● PROBLEM REQUIREMENTS: Would you transcribe the records below exactly, omitting every picture?

● EXERCISE DATA:

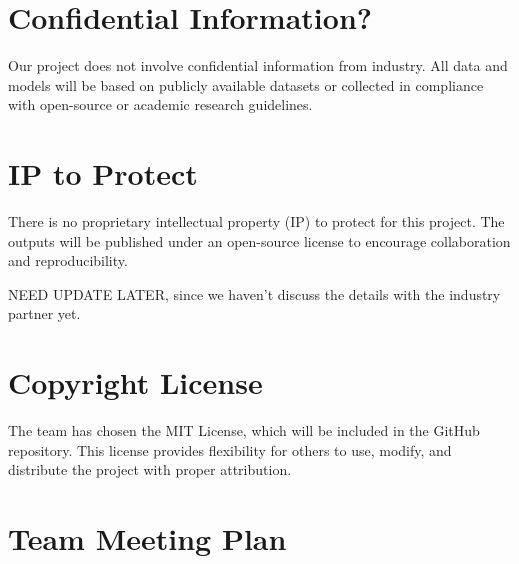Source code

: \documentclass{article}
\begin{document}

\section{Confidential Information?}


Our project does not involve confidential information from industry. 
All data and models will be based on publicly available datasets or 
collected in compliance with open-source or academic research guidelines.

\section{IP to Protect}


There is no proprietary intellectual property (IP) to protect for this project. 
The outputs will be published under an open-source license to encourage 
collaboration and reproducibility.

NEED UPDATE LATER, since we haven't discuss the details with the industry partner yet.

\section{Copyright License}


The team has chosen the MIT License, which will be included in the GitHub 
repository. This license provides flexibility for others to use, modify, 
and distribute the project with proper attribution.


\section{Team Meeting Plan}
\end{document}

● OUTPUT BELOW:
Source code

: \documentclass{article}
\begin{document}

\section{Confidential Information?}


Our project does not involve confidential information from industry. 
All data and models will be based on publicly available datasets or 
collected in compliance with open-source or academic research guidelines.

\section{IP to Protect}


There is no proprietary intellectual property (IP) to protect for this project. 
The outputs will be published under an open-source license to encourage 
collaboration and reproducibility.

NEED UPDATE LATER, since we haven't discuss the details with the industry partner yet.

\section{Copyright License}


The team has chosen the MIT License, which will be included in the GitHub 
repository. This license provides flexibility for others to use, modify, 
and distribute the project with proper attribution.


\section{Team Meeting Plan}
\end{document}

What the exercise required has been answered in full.